Hi Mike,
Good day !
I got past the DB size issues and exceptions as per your suggestions in other post.
Actually i could crawl some 10K pages in a website, but even though that website is heavily linked and i started form home page, I hope all of it should have been covered pretty quickly.
Instead, I find the crawl getting into a loop and not crawling new discoveries. There are like 100K discovered links put into CrawlRequests from pprevious crawl. But now when i start crawl today, this looping seems to happen.
I am using BFS, and with 10 threads.
1. Are relative links within a page interpreted properly and crawled ?
2. Sometimes crawl kind of gets stuck, like it doesnt show console log what is being done with each URI.
Only that Engine:tb, cr, etc. state keeps refreshing for 15-20 minutes, then ultimately it proceeds.
3. Is there possibility of going in loop ? Because once a page is crawled, there is no reason that it be crawled again, right ? I mean next time it is discovered again, it should be checked against already crawled hyperlinks !
So as per my understanding, either a page will lead to exception or dissallow (due to some rule) or successful crawl and it will never be crawled again, right ? But i suspect this being true in my case :(
Thanks!
http://www.mydomainname.com/abcd-257.html
http://www.mydomainname.com/dirname
What are reasons for above 2 types of links be disallowed: Reason Disallowed By absolute URI.
There is no entry in exceptions table. I see majority of discovered links fall prey to Disallow. Ideas, where to make config changes to avoid this ?
2nd one if you say missing trailing '/' but then that was how the link was found in parent page.
Thanx.
You need to get the latest from SVN, like I recommended before.

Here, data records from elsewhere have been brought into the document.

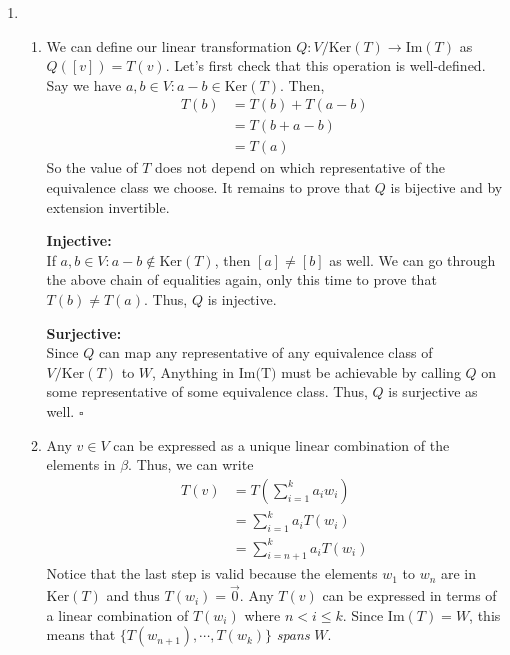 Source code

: \documentclass[12pt]{article}
\begin{document}
\begin{enumerate}
      \item \begin{enumerate}
                  \item We can define our linear transformation $Q: V/\text{Ker}(T) \rightarrow \text{Im}(T)$ as $Q([v])=T(v)$.
                        Let's first check that this operation is well-defined.
                        Say we have $a, b \in V: a-b \in \text{Ker}(T)$.
                        Then, \begin{align*}
                              T(b) & =T(b)+T(a-b) \\
                                   & = T(b+a-b)   \\
                                   & = T(a)
                        \end{align*}
                        So the value of $T$ does not depend on which representative of the equivalence class we choose.
                        It remains to prove that $Q$ is bijective and by extension invertible.

                        \textbf{Injective:} \\
                        If $a, b \in V: a-b \notin \text{Ker}(T)$, then $[a] \ne [b]$ as well.
                        We can go through the above chain of equalities again, only this time to prove that $T(b) \ne T(a)$.
                        Thus, $Q$ is injective.

                        \textbf{Surjective:} \\
                        Since $Q$ can map any representative of any equivalence class of $V/\text{Ker}(T)$ to $W$,
                        Anything in $\text{Im(T)}$ must be achievable by calling $Q$ on some representative of some equivalence class.
                        Thus, $Q$ is surjective as well. $\square$
                  \item Any $v \in V$ can be expressed as a unique linear combination of the elements in $\beta$.
                        Thus, we can write \begin{align*}
                              T(v) & =T\left(\sum_{i=1}^{k} a_iw_i\right) \\
                                   & =\sum_{i=1}^{k} a_iT(w_i)            \\
                                   & =\sum_{i=n+1}^{k} a_iT(w_i)
                        \end{align*}
                        Notice that the last step is valid because the elements $w_1$ to $w_n$
                        are in $\text{Ker}(T)$ and thus $T(w_i)=\vec{0}$.
                        Any $T(v)$ can be expressed in terms of a linear combination of $T(w_i)$ where $n < i \le k$.
                        Since $\text{Im}(T)=W$, this means that $\{T(w_{n+1}), \cdots, T(w_k)\}$ \textit{spans} $W$.


\end{enumerate}
\end{enumerate}
\end{document}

Yes, relative links are properly crawled.
For best service when you require assistance:
Skype: arachnodedotnet
They were disallowed by some other rule, and are present in the DisallowedAbsoluteUris table the second time you crawled.
Again, check Program.cs to see which rules are enabled. Those that are ENABLED are in GREEN, those that are DISABLED are in RED.
The trailing slash only applies to http://arachnode.net/, but not to http://arachnode.net/something. You will never have to worry about the trailing slash if you do not insert rows in the CrawlRequests table.
ok i sifted through some code and got an idea with these tables.
related to this general question i have is about the summary flow of crawl.
take crawlrequesst from db, parse out discoveries . for now lets talk of only hyperlinks.
so then what next in steps ?
When the crawl ends how should the hyperlink related tables look like ? like countwise hyper_discoveries = webpages + exceptions + disalloweduris ?
I keep checking counts like but cannot make complete sense out of it . help needed. :)
SELECT count(*)
FROM [arachnode.net].[dbo].[Discoveries]
FROM [arachnode.net].[dbo].[HyperLinks_Discoveries]
FROM [arachnode.net].[dbo].[HyperLinks]
FROM [arachnode.net].[dbo].[WebPages]
FROM [arachnode.net].[dbo].[Exceptions]
FROM [arachnode.net].[dbo].[DisallowedAbsoluteUris]
FROM [arachnode.net].[dbo].[CrawlRequests]
The Crawler.Engine is fed from code, or from the database, from the method ArachnodeDAO.GetCrawlRequests which selects from the DB stored procedure: dbo.arachnode_omsp_CrawlRequests_SELECT.
The counts depend on what you crawl and what you rules are and how many Http exceptions you encounter.